DATA TO EXAMINE -
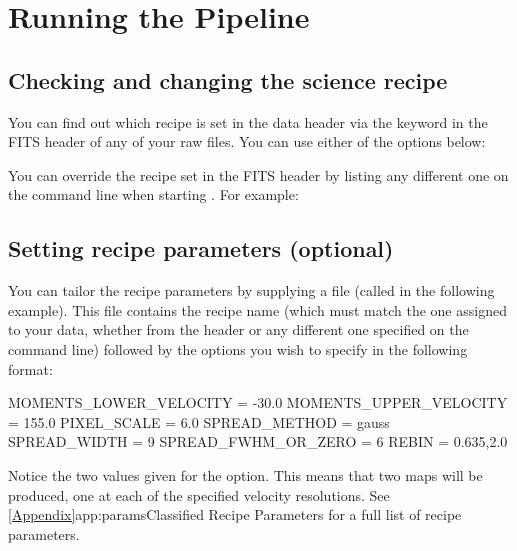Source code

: \documentclass[11pt,oneside,chapters]{starlink}
\begin{document}
\clearpage
\chapter{Running the Pipeline}
\label{sec:runpipe}

\section{Checking and changing the science recipe}
\label{sec:changerecipe}
You can find out which recipe is set in the data header via the
 keyword in the FITS header of any of your raw files.
You can use either of the options below:
\begin{terminalv}
\end{terminalv}

You can override the recipe set in the FITS header by listing any different
one on the command line when starting \ORACDR. For example:
\begin{terminalv}
\end{terminalv}

\section{Setting recipe parameters (optional)}
\label{sec:recpars}

You can tailor the recipe parameters by supplying a  file
(called  in the following example). This file contains the
recipe name (which must match the one assigned to your data, whether
from the header or any different one specified on the command line)
followed by the options you wish to specify in the following format:

\vspace{0.2cm}
\begin{terminalv}
MOMENTS_LOWER_VELOCITY = -30.0
MOMENTS_UPPER_VELOCITY = 155.0
PIXEL_SCALE = 6.0
SPREAD_METHOD = gauss
SPREAD_WIDTH = 9
SPREAD_FWHM_OR_ZERO = 6
REBIN = 0.635,2.0
\end{terminalv}

Notice the two values given for the  option. This means
that two maps will be produced, one at each of the specified velocity
resolutions. See \cref{Appendix}{app:params}{Classified Recipe
Parameters} for a full list of recipe
parameters.
\end{document}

REQUIRED ACTION - All of the listing should be transcribed exactly, but none of its images.

RESULT -
Source code

: \documentclass[11pt,oneside,chapters]{starlink}
\begin{document}
\clearpage
\chapter{Running the Pipeline}
\label{sec:runpipe}

\section{Checking and changing the science recipe}
\label{sec:changerecipe}
You can find out which recipe is set in the data header via the
 keyword in the FITS header of any of your raw files.
You can use either of the options below:
\begin{terminalv}
\end{terminalv}

You can override the recipe set in the FITS header by listing any different
one on the command line when starting \ORACDR. For example:
\begin{terminalv}
\end{terminalv}

\section{Setting recipe parameters (optional)}
\label{sec:recpars}

You can tailor the recipe parameters by supplying a  file
(called  in the following example). This file contains the
recipe name (which must match the one assigned to your data, whether
from the header or any different one specified on the command line)
followed by the options you wish to specify in the following format:

\vspace{0.2cm}
\begin{terminalv}
MOMENTS_LOWER_VELOCITY = -30.0
MOMENTS_UPPER_VELOCITY = 155.0
PIXEL_SCALE = 6.0
SPREAD_METHOD = gauss
SPREAD_WIDTH = 9
SPREAD_FWHM_OR_ZERO = 6
REBIN = 0.635,2.0
\end{terminalv}

Notice the two values given for the  option. This means
that two maps will be produced, one at each of the specified velocity
resolutions. See \cref{Appendix}{app:params}{Classified Recipe
Parameters} for a full list of recipe
parameters.
\end{document}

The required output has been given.